TASK GOAL: Each line from the one containing "retirando meu apoio e voluntariamente" to the end of the records below should be restated word for word; please leave out all other lines.

THE DATA:
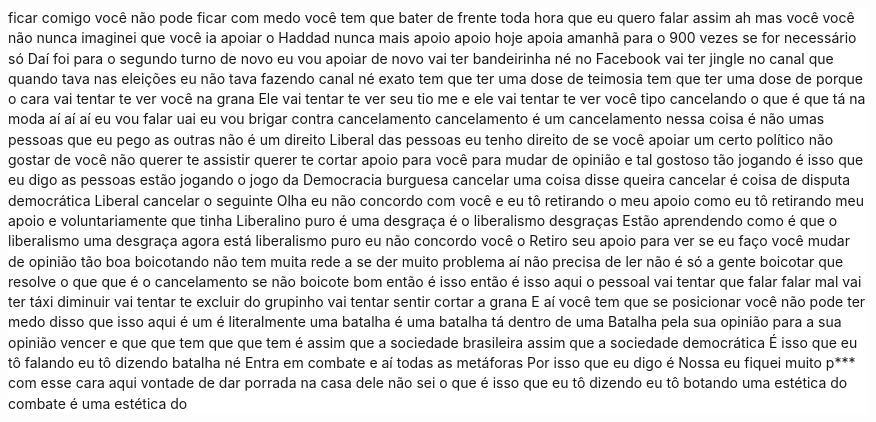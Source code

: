 ficar comigo você não pode ficar com
medo você tem que bater de frente toda
hora que eu quero falar assim ah mas
você você não nunca imaginei que você ia
apoiar o Haddad nunca mais apoio apoio
hoje apoia amanhã para o 900 vezes se
for necessário só Daí foi para o segundo
turno de novo eu vou apoiar de novo vai
ter bandeirinha né no Facebook vai ter
jingle no canal que quando tava nas
eleições eu não tava fazendo canal né
exato tem que ter uma dose de teimosia
tem que ter uma dose de porque o cara
vai tentar te ver você na grana Ele vai
tentar te ver seu tio me
e ele vai tentar te ver você tipo
cancelando o que é que tá na moda aí aí
aí eu vou falar uai eu vou brigar contra
cancelamento cancelamento é um
cancelamento nessa coisa é não umas
pessoas que eu pego as outras não é um
direito Liberal das pessoas eu tenho
direito de se você apoiar um certo
político não gostar de você não querer
te assistir querer te cortar apoio para
você para mudar de opinião e tal gostoso
tão jogando é isso que eu digo as
pessoas estão jogando o jogo da
Democracia burguesa cancelar uma coisa
disse queira cancelar é coisa de disputa
democrática Liberal cancelar o seguinte
Olha eu não concordo com você e eu tô
retirando o meu apoio como eu tô
retirando meu apoio e voluntariamente
que tinha Liberalino puro é uma desgraça
é o liberalismo desgraças Estão
aprendendo como é que o liberalismo uma
desgraça agora está liberalismo puro eu
não concordo você o Retiro seu apoio
para ver se eu faço você mudar de
opinião tão boa boicotando não tem muita
rede a se der muito problema aí não
precisa de ler não é só a gente boicotar
que resolve o que que é o cancelamento
se não boicote
bom então é isso então é isso aqui o
pessoal vai tentar que falar falar mal
vai ter táxi diminuir vai tentar te
excluir do grupinho vai tentar sentir
cortar a grana E aí você tem que se
posicionar você não pode ter medo disso
que isso aqui é um é literalmente uma
batalha é uma batalha tá dentro de uma
Batalha pela sua opinião para a sua
opinião vencer e que que tem que que tem
é assim que a sociedade brasileira assim
que a sociedade democrática É isso que
eu tô falando eu tô dizendo batalha né
Entra em combate e aí todas as metáforas
Por isso que eu digo é Nossa eu fiquei
muito p*** com esse cara aqui vontade de
dar porrada na casa dele não sei o que é
isso que eu tô dizendo eu tô botando uma
estética do combate é uma estética do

WRITTEN ANSWER:
retirando meu apoio e voluntariamente
que tinha Liberalino puro é uma desgraça
é o liberalismo desgraças Estão
aprendendo como é que o liberalismo uma
desgraça agora está liberalismo puro eu
não concordo você o Retiro seu apoio
para ver se eu faço você mudar de
opinião tão boa boicotando não tem muita
rede a se der muito problema aí não
precisa de ler não é só a gente boicotar
que resolve o que que é o cancelamento
se não boicote
bom então é isso então é isso aqui o
pessoal vai tentar que falar falar mal
vai ter táxi diminuir vai tentar te
excluir do grupinho vai tentar sentir
cortar a grana E aí você tem que se
posicionar você não pode ter medo disso
que isso aqui é um é literalmente uma
batalha é uma batalha tá dentro de uma
Batalha pela sua opinião para a sua
opinião vencer e que que tem que que tem
é assim que a sociedade brasileira assim
que a sociedade democrática É isso que
eu tô falando eu tô dizendo batalha né
Entra em combate e aí todas as metáforas
Por isso que eu digo é Nossa eu fiquei
muito p*** com esse cara aqui vontade de
dar porrada na casa dele não sei o que é
isso que eu tô dizendo eu tô botando uma
estética do combate é uma estética do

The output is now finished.